[Given entries Boundary: Start]
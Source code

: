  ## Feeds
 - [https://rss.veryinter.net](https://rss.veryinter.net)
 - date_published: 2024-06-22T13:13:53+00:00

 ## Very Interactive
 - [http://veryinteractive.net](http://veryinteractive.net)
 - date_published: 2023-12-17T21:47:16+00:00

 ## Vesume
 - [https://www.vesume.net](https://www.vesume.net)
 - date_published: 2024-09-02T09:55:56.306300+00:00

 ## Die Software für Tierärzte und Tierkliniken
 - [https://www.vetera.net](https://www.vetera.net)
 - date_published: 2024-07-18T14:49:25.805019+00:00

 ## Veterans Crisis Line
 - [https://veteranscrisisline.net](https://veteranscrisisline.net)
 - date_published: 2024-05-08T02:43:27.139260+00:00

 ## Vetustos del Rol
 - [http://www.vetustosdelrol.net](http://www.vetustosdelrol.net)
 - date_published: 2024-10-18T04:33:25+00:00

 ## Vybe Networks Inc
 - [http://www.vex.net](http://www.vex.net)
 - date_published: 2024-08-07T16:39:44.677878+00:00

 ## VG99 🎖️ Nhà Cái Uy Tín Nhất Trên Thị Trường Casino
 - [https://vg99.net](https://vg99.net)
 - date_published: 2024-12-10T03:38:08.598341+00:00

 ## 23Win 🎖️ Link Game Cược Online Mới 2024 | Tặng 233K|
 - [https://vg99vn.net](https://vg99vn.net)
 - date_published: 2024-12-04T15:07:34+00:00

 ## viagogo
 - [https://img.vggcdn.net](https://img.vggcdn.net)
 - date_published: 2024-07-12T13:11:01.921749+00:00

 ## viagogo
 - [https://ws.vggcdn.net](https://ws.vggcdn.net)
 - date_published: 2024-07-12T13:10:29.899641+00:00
[Given entries Boundary: End]
◆ What you will do:
Your response should contain each line of the entries above that holds the string "https".

◆ Answer to this task:
 - [https://rss.veryinter.net](https://rss.veryinter.net)
 - [https://www.vesume.net](https://www.vesume.net)
 - [https://www.vetera.net](https://www.vetera.net)
 - [https://veteranscrisisline.net](https://veteranscrisisline.net)
 - [https://vg99.net](https://vg99.net)
 - [https://vg99vn.net](https://vg99vn.net)
 - [https://img.vggcdn.net](https://img.vggcdn.net)
 - [https://ws.vggcdn.net](https://ws.vggcdn.net)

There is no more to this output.